WHAT THIS TASK INVOLVES
Exactly as they appear below, repeat the lines from the one with "[BSCMAKE エラー BK1513](bscmake-error-bk1513.md)" through the one with "get the latest version of git.", and no others.

PROVIDED RECORDS

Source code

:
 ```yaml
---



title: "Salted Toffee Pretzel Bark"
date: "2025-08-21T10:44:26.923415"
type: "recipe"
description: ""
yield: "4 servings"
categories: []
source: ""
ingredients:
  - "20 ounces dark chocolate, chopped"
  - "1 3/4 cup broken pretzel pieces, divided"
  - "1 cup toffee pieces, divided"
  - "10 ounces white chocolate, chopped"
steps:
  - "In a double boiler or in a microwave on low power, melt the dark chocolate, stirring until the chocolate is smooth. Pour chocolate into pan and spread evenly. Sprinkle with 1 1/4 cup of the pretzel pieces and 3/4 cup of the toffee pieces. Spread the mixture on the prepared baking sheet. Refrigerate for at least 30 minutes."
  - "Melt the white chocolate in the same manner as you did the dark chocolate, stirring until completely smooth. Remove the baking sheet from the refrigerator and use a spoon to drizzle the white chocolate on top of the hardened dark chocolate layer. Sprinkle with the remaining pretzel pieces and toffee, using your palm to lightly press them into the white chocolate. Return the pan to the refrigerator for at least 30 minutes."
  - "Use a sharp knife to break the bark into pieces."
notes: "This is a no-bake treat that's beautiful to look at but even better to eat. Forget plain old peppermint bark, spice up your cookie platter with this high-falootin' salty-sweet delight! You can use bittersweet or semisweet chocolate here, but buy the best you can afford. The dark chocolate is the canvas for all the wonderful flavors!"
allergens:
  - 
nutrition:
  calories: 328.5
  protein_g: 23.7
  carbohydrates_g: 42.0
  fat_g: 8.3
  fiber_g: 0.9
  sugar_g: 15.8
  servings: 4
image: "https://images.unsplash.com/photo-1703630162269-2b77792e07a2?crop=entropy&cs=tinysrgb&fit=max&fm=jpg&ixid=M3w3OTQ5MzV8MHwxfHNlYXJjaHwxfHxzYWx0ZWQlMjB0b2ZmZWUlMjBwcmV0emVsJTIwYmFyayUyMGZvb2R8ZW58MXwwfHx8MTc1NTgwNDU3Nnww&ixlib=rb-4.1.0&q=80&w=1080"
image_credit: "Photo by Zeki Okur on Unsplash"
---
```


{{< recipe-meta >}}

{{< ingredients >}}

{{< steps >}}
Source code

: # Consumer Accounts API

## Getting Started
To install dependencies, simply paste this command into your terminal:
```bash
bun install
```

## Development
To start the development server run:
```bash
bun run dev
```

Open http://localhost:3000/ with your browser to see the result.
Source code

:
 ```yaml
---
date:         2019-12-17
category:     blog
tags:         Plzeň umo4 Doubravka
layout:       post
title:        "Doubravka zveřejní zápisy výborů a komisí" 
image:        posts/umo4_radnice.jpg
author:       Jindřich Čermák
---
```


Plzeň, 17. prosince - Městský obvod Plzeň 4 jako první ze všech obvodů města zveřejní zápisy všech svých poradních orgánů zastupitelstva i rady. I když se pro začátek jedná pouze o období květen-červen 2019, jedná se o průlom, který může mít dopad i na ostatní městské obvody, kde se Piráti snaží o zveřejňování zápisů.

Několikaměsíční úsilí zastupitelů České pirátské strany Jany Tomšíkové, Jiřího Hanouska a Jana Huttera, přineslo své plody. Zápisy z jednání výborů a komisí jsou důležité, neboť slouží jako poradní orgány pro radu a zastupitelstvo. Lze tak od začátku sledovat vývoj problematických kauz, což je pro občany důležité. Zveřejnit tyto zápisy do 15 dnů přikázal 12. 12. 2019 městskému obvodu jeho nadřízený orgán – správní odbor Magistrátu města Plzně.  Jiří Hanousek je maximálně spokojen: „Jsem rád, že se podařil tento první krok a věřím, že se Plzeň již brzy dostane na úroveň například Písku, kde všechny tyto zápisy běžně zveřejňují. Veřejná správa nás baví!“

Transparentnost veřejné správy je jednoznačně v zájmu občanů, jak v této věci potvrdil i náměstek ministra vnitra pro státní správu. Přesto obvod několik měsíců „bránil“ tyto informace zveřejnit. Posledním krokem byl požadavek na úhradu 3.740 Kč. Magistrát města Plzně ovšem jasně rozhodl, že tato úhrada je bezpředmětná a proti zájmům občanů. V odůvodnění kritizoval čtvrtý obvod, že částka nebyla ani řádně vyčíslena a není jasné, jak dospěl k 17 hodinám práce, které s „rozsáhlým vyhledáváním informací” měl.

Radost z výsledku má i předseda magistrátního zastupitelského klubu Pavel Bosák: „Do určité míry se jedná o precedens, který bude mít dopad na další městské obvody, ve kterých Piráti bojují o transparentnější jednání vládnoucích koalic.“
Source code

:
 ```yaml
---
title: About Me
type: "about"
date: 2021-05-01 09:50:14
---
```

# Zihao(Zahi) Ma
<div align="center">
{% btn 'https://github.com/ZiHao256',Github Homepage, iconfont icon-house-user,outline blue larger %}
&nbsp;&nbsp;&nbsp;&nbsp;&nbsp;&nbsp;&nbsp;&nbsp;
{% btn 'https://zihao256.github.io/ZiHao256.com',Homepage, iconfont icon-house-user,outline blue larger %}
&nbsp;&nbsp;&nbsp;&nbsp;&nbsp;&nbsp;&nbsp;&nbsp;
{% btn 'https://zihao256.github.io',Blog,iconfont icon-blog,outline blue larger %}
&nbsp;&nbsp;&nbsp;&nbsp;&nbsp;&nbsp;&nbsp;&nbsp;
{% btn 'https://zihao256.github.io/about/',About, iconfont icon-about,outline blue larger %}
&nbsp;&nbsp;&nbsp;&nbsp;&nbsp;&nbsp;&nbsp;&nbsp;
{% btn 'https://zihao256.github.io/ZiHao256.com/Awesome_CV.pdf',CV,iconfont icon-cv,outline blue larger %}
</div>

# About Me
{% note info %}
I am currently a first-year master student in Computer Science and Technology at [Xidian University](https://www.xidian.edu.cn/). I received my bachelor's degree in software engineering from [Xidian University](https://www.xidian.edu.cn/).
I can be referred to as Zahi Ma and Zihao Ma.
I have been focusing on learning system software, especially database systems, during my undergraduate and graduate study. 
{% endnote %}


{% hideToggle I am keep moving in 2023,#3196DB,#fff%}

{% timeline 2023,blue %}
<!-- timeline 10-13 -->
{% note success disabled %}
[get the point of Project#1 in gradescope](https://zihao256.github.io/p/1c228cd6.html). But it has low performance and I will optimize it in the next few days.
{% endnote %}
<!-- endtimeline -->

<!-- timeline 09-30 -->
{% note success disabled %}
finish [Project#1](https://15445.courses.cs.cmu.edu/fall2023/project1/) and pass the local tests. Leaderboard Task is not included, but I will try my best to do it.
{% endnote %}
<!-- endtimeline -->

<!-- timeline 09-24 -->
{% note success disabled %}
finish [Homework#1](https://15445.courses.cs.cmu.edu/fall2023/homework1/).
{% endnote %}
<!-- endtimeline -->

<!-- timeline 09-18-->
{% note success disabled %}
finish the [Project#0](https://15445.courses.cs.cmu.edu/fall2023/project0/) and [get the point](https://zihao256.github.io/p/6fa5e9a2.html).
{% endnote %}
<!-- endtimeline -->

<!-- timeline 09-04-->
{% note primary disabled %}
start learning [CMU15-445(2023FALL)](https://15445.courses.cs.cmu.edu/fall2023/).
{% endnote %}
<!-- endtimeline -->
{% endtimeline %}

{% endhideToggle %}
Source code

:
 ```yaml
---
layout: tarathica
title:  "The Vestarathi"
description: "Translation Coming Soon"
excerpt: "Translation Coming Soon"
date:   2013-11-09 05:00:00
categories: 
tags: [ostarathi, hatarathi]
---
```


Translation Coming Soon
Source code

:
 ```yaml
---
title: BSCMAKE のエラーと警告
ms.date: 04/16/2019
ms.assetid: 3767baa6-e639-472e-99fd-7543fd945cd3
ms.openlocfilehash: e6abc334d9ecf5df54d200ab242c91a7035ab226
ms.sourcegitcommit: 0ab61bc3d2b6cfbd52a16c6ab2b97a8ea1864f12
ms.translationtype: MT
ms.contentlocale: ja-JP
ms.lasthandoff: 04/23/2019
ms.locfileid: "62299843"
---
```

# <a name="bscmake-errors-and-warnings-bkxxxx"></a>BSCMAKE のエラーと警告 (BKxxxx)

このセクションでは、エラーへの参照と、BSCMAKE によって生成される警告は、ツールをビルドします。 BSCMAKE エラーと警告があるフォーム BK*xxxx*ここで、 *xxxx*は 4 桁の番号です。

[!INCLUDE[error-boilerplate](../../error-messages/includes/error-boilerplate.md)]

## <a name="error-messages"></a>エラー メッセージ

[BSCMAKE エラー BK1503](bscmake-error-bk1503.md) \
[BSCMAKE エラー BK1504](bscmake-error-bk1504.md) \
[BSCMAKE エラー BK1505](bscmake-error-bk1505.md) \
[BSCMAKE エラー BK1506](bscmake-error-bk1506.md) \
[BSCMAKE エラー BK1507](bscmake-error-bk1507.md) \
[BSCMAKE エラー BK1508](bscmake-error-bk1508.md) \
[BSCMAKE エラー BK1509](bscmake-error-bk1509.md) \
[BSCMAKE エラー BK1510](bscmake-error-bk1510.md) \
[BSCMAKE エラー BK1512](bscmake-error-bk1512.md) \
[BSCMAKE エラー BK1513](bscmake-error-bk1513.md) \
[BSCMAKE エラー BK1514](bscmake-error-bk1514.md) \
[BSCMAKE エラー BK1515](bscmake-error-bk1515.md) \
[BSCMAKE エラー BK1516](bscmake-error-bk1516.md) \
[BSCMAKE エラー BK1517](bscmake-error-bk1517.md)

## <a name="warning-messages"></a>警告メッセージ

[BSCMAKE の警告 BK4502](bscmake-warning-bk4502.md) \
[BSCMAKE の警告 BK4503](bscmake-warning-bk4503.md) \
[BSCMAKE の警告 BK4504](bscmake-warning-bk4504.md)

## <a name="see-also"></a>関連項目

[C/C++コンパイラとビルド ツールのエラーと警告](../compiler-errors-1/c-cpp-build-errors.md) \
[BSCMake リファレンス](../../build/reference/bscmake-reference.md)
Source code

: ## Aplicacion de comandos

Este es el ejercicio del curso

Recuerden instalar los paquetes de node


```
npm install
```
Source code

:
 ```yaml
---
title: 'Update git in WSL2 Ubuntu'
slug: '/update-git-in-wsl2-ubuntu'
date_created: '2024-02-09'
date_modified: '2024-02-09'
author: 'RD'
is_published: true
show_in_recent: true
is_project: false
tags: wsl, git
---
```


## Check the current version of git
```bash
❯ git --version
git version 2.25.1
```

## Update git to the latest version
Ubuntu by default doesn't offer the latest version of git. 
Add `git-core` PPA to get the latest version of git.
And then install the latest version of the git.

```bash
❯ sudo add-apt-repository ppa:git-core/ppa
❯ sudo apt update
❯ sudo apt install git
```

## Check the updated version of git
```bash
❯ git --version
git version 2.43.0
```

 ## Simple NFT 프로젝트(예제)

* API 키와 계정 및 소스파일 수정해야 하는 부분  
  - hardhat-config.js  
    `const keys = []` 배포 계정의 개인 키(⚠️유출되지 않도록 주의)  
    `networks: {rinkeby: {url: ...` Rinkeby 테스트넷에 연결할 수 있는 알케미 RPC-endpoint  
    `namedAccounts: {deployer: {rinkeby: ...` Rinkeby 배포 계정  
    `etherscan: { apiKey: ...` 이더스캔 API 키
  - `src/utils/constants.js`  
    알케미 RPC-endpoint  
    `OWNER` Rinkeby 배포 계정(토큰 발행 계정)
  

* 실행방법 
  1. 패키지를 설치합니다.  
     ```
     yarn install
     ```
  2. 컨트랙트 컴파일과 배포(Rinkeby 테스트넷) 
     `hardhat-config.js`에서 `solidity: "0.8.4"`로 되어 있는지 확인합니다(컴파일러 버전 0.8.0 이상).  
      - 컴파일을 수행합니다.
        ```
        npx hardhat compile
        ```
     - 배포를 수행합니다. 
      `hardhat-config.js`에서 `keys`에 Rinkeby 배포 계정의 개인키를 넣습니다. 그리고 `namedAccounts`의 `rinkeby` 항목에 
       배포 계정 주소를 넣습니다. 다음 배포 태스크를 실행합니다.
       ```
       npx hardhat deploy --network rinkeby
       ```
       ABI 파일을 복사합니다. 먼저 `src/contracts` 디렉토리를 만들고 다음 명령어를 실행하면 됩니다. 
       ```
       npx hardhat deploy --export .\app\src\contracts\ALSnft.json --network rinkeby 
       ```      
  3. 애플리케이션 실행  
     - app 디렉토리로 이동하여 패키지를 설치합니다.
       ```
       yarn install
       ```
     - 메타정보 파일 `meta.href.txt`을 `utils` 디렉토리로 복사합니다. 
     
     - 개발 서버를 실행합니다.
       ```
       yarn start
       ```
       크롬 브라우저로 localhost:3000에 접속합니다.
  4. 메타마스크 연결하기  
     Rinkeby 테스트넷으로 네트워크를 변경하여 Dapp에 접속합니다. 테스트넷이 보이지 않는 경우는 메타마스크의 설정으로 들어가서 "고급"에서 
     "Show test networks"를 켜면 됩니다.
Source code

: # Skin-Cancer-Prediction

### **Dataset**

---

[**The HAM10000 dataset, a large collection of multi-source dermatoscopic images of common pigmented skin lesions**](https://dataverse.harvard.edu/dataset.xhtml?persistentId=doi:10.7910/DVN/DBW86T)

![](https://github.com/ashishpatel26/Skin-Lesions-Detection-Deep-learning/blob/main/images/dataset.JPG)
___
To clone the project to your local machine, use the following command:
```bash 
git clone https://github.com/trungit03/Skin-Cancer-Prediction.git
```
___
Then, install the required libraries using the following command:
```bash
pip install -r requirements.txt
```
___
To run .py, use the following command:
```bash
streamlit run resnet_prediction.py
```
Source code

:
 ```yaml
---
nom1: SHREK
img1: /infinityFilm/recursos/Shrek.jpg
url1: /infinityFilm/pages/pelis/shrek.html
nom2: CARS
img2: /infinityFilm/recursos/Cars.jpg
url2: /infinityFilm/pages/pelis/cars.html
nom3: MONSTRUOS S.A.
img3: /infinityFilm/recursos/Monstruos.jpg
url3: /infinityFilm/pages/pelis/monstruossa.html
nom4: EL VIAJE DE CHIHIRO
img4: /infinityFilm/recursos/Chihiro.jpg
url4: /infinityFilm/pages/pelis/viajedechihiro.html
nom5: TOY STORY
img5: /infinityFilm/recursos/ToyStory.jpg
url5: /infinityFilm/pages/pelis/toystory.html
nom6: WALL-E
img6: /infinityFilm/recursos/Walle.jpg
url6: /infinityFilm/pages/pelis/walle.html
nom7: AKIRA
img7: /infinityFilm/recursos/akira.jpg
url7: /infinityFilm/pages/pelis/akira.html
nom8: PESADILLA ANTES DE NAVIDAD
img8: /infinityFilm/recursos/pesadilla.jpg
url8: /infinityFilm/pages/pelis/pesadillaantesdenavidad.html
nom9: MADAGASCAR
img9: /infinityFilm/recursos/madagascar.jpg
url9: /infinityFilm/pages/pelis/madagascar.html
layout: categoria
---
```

SOLUTION FOR THIS EXERCISE
[BSCMAKE エラー BK1513](bscmake-error-bk1513.md) \
[BSCMAKE エラー BK1514](bscmake-error-bk1514.md) \
[BSCMAKE エラー BK1515](bscmake-error-bk1515.md) \
[BSCMAKE エラー BK1516](bscmake-error-bk1516.md) \
[BSCMAKE エラー BK1517](bscmake-error-bk1517.md)

## <a name="warning-messages"></a>警告メッセージ

[BSCMAKE の警告 BK4502](bscmake-warning-bk4502.md) \
[BSCMAKE の警告 BK4503](bscmake-warning-bk4503.md) \
[BSCMAKE の警告 BK4504](bscmake-warning-bk4504.md)

## <a name="see-also"></a>関連項目

[C/C++コンパイラとビルド ツールのエラーと警告](../compiler-errors-1/c-cpp-build-errors.md) \
[BSCMake リファレンス](../../build/reference/bscmake-reference.md)
Source code

: ## Aplicacion de comandos

Este es el ejercicio del curso

Recuerden instalar los paquetes de node


```
npm install
```
Source code

:
 ```yaml
---
title: 'Update git in WSL2 Ubuntu'
slug: '/update-git-in-wsl2-ubuntu'
date_created: '2024-02-09'
date_modified: '2024-02-09'
author: 'RD'
is_published: true
show_in_recent: true
is_project: false
tags: wsl, git
---
```


## Check the current version of git
```bash
❯ git --version
git version 2.25.1
```

## Update git to the latest version
Ubuntu by default doesn't offer the latest version of git. 
Add `git-core` PPA to get the latest version of git.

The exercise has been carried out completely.